ABOUT THIS TASK: Please output exactly the lines below, starting at the line that has "Scrabble: pyGame" and ending at the line that has "3. Prepare the", both included; leave out all pictures and include nothing else.

PROVIDED DATA:
▶

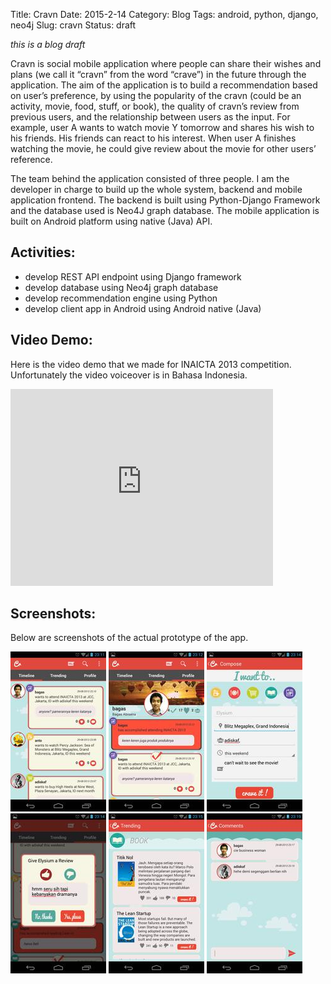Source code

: Title: Cravn
Date: 2015-2-14
Category: Blog
Tags: android, python, django, neo4j
Slug: cravn
Status: draft

*this is a blog draft*

Cravn is social mobile application where people can share their wishes and plans (we call it “cravn” from the word “crave”) in the future through the application. The aim of the application is to build a recommendation based on user’s preference, by using the popularity of the cravn (could be an activity, movie, food, stuff, or book), the quality of cravn’s review from previous users, and the relationship between users as the input. For example, user A wants to watch movie Y tomorrow and shares his wish to his friends. His friends can react to his interest. When user A finishes watching the movie, he could give review about the movie for other users’ reference.

The team behind the application consisted of three people. I am the developer in charge to build up the whole system, backend and mobile application frontend. The backend is built using Python-Django Framework and the database used is Neo4J graph database. The mobile application is built on Android platform using native (Java) API. 

## Activities:

* develop REST API endpoint using Django framework
* develop database using Neo4j graph database
* develop recommendation engine using Python
* develop client app in Android using Android native (Java)

## Video Demo:

Here is the video demo that we made for INAICTA 2013 competition. Unfortunately the video voiceover is in Bahasa Indonesia.

<iframe width="420" height="315" src="https://www.youtube.com/embed/yLWNYC4EWxQ" frameborder="0" allowfullscreen></iframe>

## Screenshots:
Below are screenshots of the actual prototype of the app.

<link href="/lightbox/css/lightbox.css" rel="stylesheet"/>
<script src="/lightbox/js/jquery-1.11.0.min.js"></script>
<script src='/lightbox/js/lightbox.min.js'></script>

<a href="/images/gallery/cravn/1.jpg" data-lightbox="screenshot">![](/images/gallery/cravn/1.thumbnail.jpg)</a>
<a href="/images/gallery/cravn/2.jpg" data-lightbox="screenshot">![](/images/gallery/cravn/2.thumbnail.jpg)</a>
<a href="/images/gallery/cravn/3.jpg" data-lightbox="screenshot">![](/images/gallery/cravn/3.thumbnail.jpg)</a>
<a href="/images/gallery/cravn/4.jpg" data-lightbox="screenshot">![](/images/gallery/cravn/4.thumbnail.jpg)</a>
<a href="/images/gallery/cravn/5.jpg" data-lightbox="screenshot">![](/images/gallery/cravn/5.thumbnail.jpg)</a>
<a href="/images/gallery/cravn/6.jpg" data-lightbox="screenshot">![](/images/gallery/cravn/6.thumbnail.jpg)</a>




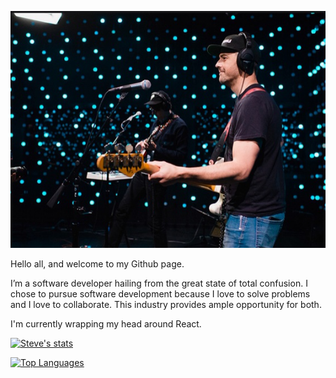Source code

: <p align="center">
  <img src="me.png">
</p>

Hello all, and welcome to my Github page.

I’m a software developer hailing from the great state of total confusion. I chose to pursue software
development because I love to solve problems and I love to collaborate. This industry provides ample opportunity for both. 

I'm currently wrapping my head around React. 

[![Steve's stats](https://github-readme-stats.vercel.app/api?username=SBALDOCK&count_private=true&show_icons=true&theme=dark)](https://github.com/SBALDOCK/github-readme-stats)

[![Top Languages](https://github-readme-stats.vercel.app/api/top-langs/?username=SBALDOCK)](https://github.com/SBALDOCK/github-readme-stats)
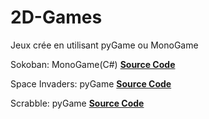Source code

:# 2D-Games
Jeux crée en utilisant pyGame ou MonoGame

Sokoban: MonoGame(C#)
**[Source Code]([https://github.com/GiN2K/FrontEndProjects/tree/master/project1](https://github.com/GiN2K/Sokoban-MonoGame))**

Space Invaders: pyGame
**[Source Code](https://github.com/GiN2K/pygameProjects)**

Scrabble: pyGame
**[Source Code](https://github.com/GiN2K/ScrabblePyGame)**

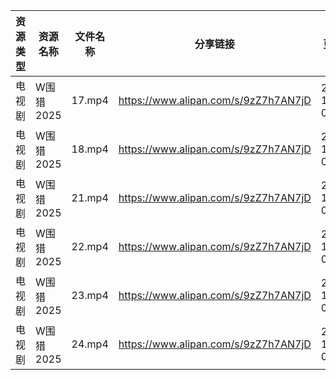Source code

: | 资源类型 | 资源名称    | 文件名称   | 分享链接                                 | 更新时间                |
| ---- | ------- | ------ | ------------------------------------ | ------------------- |
| 电视剧  | W围猎2025 | 17.mp4 | https://www.alipan.com/s/9zZ7h7AN7jD | 2025-10-04 06:01:47 |
| 电视剧  | W围猎2025 | 18.mp4 | https://www.alipan.com/s/9zZ7h7AN7jD | 2025-10-04 06:01:47 |
| 电视剧  | W围猎2025 | 21.mp4 | https://www.alipan.com/s/9zZ7h7AN7jD | 2025-10-04 06:01:46 |
| 电视剧  | W围猎2025 | 22.mp4 | https://www.alipan.com/s/9zZ7h7AN7jD | 2025-10-04 06:01:45 |
| 电视剧  | W围猎2025 | 23.mp4 | https://www.alipan.com/s/9zZ7h7AN7jD | 2025-10-04 06:01:45 |
| 电视剧  | W围猎2025 | 24.mp4 | https://www.alipan.com/s/9zZ7h7AN7jD | 2025-10-04 06:01:44 |
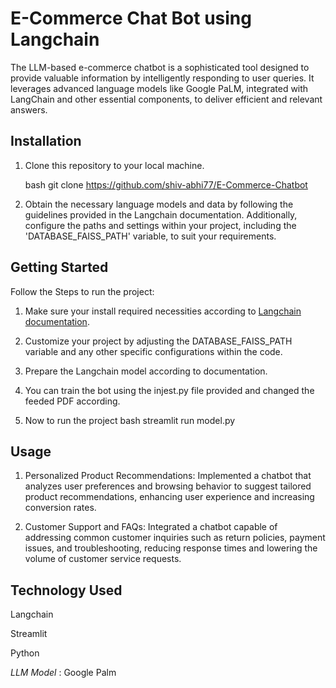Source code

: # E-Commerce Chat Bot using Langchain    

The LLM-based e-commerce chatbot is a sophisticated tool designed to provide valuable information by intelligently responding to user queries. It leverages advanced language models like Google PaLM, integrated with LangChain and other essential components, to deliver efficient and relevant answers.

## Installation

1. Clone this repository to your local machine.

    bash
    git clone https://github.com/shiv-abhi77/E-Commerce-Chatbot

2. Obtain the necessary language models and data by following the guidelines provided in the Langchain documentation. Additionally, configure the paths and settings within your project, including the 'DATABASE_FAISS_PATH' variable, to suit your requirements.

## Getting Started

Follow the Steps to run the project:

1. Make sure your install required necessities according to [Langchain documentation](https://python.langchain.com/docs/integrations/vectorstores/faiss/).

2. Customize your project by adjusting the DATABASE_FAISS_PATH variable and any other specific configurations within the code.

3. Prepare the Langchain model according to documentation. 

4. You can train the bot using the injest.py file provided and changed the feeded PDF according.

5. Now to run the project
    bash
    streamlit run model.py
    
## Usage

1. Personalized Product Recommendations: Implemented a chatbot that analyzes user preferences and browsing behavior to suggest tailored product recommendations, enhancing user experience and increasing conversion rates.

2. Customer Support and FAQs: Integrated a chatbot capable of addressing common customer inquiries such as return policies, payment issues, and troubleshooting, reducing response times and lowering the volume of customer service requests.

## Technology Used

Langchain

Streamlit

Python

*LLM Model* : Google Palm
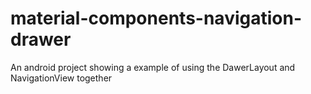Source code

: # material-components-navigation-drawer
An android project showing a example of using the DawerLayout and NavigationView together
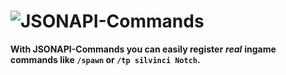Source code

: # ![JSONAPI-Commands](http://i.imgur.com/CtpZF.png)

**With JSONAPI-Commands you can easily register** ***real***
**ingame commands like `/spawn` or `/tp silvinci Notch`.**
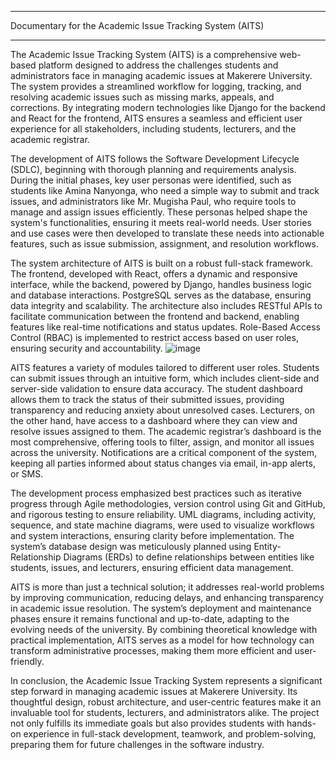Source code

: ****
Documentary for the Academic Issue Tracking System (AITS)
****
The Academic Issue Tracking System (AITS) is a comprehensive web-based platform designed to address the challenges students and administrators face in managing academic issues at Makerere University. The system provides a streamlined workflow for logging, tracking, and resolving academic issues such as missing marks, appeals, and corrections. By integrating modern technologies like Django for the backend and React for the frontend, AITS ensures a seamless and efficient user experience for all stakeholders, including students, lecturers, and the academic registrar.

The development of AITS follows the Software Development Lifecycle (SDLC), beginning with thorough planning and requirements analysis. During the initial phases, key user personas were identified, such as students like Amina Nanyonga, who need a simple way to submit and track issues, and administrators like Mr. Mugisha Paul, who require tools to manage and assign issues efficiently. These personas helped shape the system's functionalities, ensuring it meets real-world needs. User stories and use cases were then developed to translate these needs into actionable features, such as issue submission, assignment, and resolution workflows.


The system architecture of AITS is built on a robust full-stack framework. The frontend, developed with React, offers a dynamic and responsive interface, while the backend, powered by Django, handles business logic and database interactions. PostgreSQL serves as the database, ensuring data integrity and scalability. The architecture also includes RESTful APIs to facilitate communication between the frontend and backend, enabling features like real-time notifications and status updates. Role-Based Access Control (RBAC) is implemented to restrict access based on user roles, ensuring security and accountability.
![image](https://github.com/user-attachments/assets/a785b94f-eea5-4ab6-8607-95deb147f8e2)


AITS features a variety of modules tailored to different user roles. Students can submit issues through an intuitive form, which includes client-side and server-side validation to ensure data accuracy. The student dashboard allows them to track the status of their submitted issues, providing transparency and reducing anxiety about unresolved cases. Lecturers, on the other hand, have access to a dashboard where they can view and resolve issues assigned to them. The academic registrar’s dashboard is the most comprehensive, offering tools to filter, assign, and monitor all issues across the university. Notifications are a critical component of the system, keeping all parties informed about status changes via email, in-app alerts, or SMS.


The development process emphasized best practices such as iterative progress through Agile methodologies, version control using Git and GitHub, and rigorous testing to ensure reliability. UML diagrams, including activity, sequence, and state machine diagrams, were used to visualize workflows and system interactions, ensuring clarity before implementation. The system’s database design was meticulously planned using Entity-Relationship Diagrams (ERDs) to define relationships between entities like students, issues, and lecturers, ensuring efficient data management.


AITS is more than just a technical solution; it addresses real-world problems by improving communication, reducing delays, and enhancing transparency in academic issue resolution. The system’s deployment and maintenance phases ensure it remains functional and up-to-date, adapting to the evolving needs of the university. By combining theoretical knowledge with practical implementation, AITS serves as a model for how technology can transform administrative processes, making them more efficient and user-friendly.

In conclusion, the Academic Issue Tracking System represents a significant step forward in managing academic issues at Makerere University. Its thoughtful design, robust architecture, and user-centric features make it an invaluable tool for students, lecturers, and administrators alike. The project not only fulfills its immediate goals but also provides students with hands-on experience in full-stack development, teamwork, and problem-solving, preparing them for future challenges in the software industry.


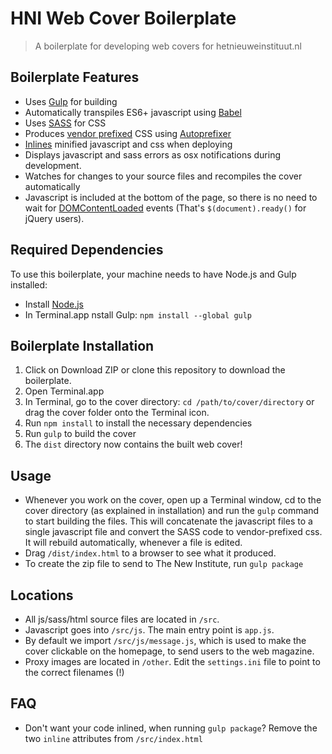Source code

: # HNI Web Cover Boilerplate

> A boilerplate for developing web covers for hetnieuweinstituut.nl

## Boilerplate Features

- Uses [Gulp](http://gulpjs.com/) for building
- Automatically transpiles ES6+ javascript using [Babel](https://babeljs.io/)
- Uses [SASS](http://sass-lang.com/) for CSS
- Produces [vendor prefixed](http://webdesign.about.com/od/css/a/css-vendor-prefixes.htm) CSS using [Autoprefixer](https://github.com/postcss/autoprefixer)
- [Inlines](https://www.npmjs.com/package/gulp-inline-source) minified javascript and css when deploying
- Displays javascript and sass errors as osx notifications during development.
- Watches for changes to your source files and recompiles the cover automatically
- Javascript is included at the bottom of the page, so there is no need to wait for [DOMContentLoaded](https://developer.mozilla.org/en-US/docs/Web/Events/DOMContentLoaded) events (That's `$(document).ready()` for jQuery users).

## Required Dependencies

To use this boilerplate, your machine needs to have Node.js and Gulp installed:

- Install [Node.js](https://nodejs.org/en/download/)
- In Terminal.app nstall Gulp: `npm install --global gulp`

## Boilerplate Installation

1. Click on Download ZIP  or clone this repository to download the boilerplate.
2. Open Terminal.app
3. In Terminal, go to the cover directory: `cd /path/to/cover/directory` or drag the cover folder onto the Terminal icon.
4. Run `npm install` to install the necessary dependencies
5. Run `gulp` to build the cover
6. The `dist` directory now contains the built web cover!

## Usage

- Whenever you work on the cover, open up a Terminal window, cd to the cover directory (as explained in installation) and run the `gulp` command to start building the files. This will concatenate the javascript files to a single javascript file and convert the SASS code to vendor-prefixed css. It will rebuild automatically, whenever a file is edited.
- Drag `/dist/index.html` to a browser to see what it produced.
- To create the zip file to send to The New Institute, run `gulp package`

## Locations

- All js/sass/html source files are located in `/src`.
- Javascript goes into `/src/js`. The main entry point is `app.js`.
- By default we import `/src/js/message.js`, which is used to make the cover clickable on the homepage, to send users to the web magazine.
- Proxy images are located in `/other`. Edit the `settings.ini` file to point to the correct filenames (!)

## FAQ

- Don't want your code inlined, when running `gulp package`? Remove the two `inline` attributes from `/src/index.html`
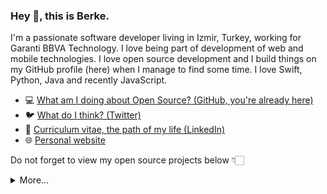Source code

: ### Hey 👋, this is Berke.

I'm a passionate software developer living in Izmir, Turkey, working for Garanti BBVA Technology. I love being part of development of web and mobile technologies. I love open source development and I build things on my GitHub profile (here) when I manage to find some time. I love Swift, Python, Java and recently JavaScript.

- 💻 [What am I doing about Open Source? (GitHub, you're already here)](https://github.com/berkekandemir)
- 🐦 [What do I think? (Twitter)](https://twitter.com/berke_kandemir)
- 🏹 [Curriculum vitae, the path of my life (LinkedIn)](https://www.linkedin.com/in/berke-can-kandemir/)
- 🌐 [Personal website](http://www.berkecankandemir.com)

Do not forget to view my open source projects below 👇🏻

<details>
  <summary>More...</summary>
  <img src="https://github-readme-stats.vercel.app/api?username=berkekandemir&show_icons=true&count_private=true&theme=dark" />
</details>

◀

RESULT:
Scrabble: pyGame
**[Source Code](https://github.com/GiN2K/ScrabblePyGame)**

Source code

: | 资源类型 | 资源名称    | 文件名称   | 分享链接                                 | 更新时间                |
| ---- | ------- | ------ | ------------------------------------ | ------------------- |
| 电视剧  | W围猎2025 | 17.mp4 | https://www.alipan.com/s/9zZ7h7AN7jD | 2025-10-04 06:01:47 |
| 电视剧  | W围猎2025 | 18.mp4 | https://www.alipan.com/s/9zZ7h7AN7jD | 2025-10-04 06:01:47 |
| 电视剧  | W围猎2025 | 21.mp4 | https://www.alipan.com/s/9zZ7h7AN7jD | 2025-10-04 06:01:46 |
| 电视剧  | W围猎2025 | 22.mp4 | https://www.alipan.com/s/9zZ7h7AN7jD | 2025-10-04 06:01:45 |
| 电视剧  | W围猎2025 | 23.mp4 | https://www.alipan.com/s/9zZ7h7AN7jD | 2025-10-04 06:01:45 |
| 电视剧  | W围猎2025 | 24.mp4 | https://www.alipan.com/s/9zZ7h7AN7jD | 2025-10-04 06:01:44 |
Source code

: # E-Commerce Chat Bot using Langchain    

The LLM-based e-commerce chatbot is a sophisticated tool designed to provide valuable information by intelligently responding to user queries. It leverages advanced language models like Google PaLM, integrated with LangChain and other essential components, to deliver efficient and relevant answers.

## Installation

1. Clone this repository to your local machine.

    bash
    git clone https://github.com/shiv-abhi77/E-Commerce-Chatbot

2. Obtain the necessary language models and data by following the guidelines provided in the Langchain documentation. Additionally, configure the paths and settings within your project, including the 'DATABASE_FAISS_PATH' variable, to suit your requirements.

## Getting Started

Follow the Steps to run the project:

1. Make sure your install required necessities according to [Langchain documentation](https://python.langchain.com/docs/integrations/vectorstores/faiss/).

2. Customize your project by adjusting the DATABASE_FAISS_PATH variable and any other specific configurations within the code.

3. Prepare the Langchain model according to documentation. 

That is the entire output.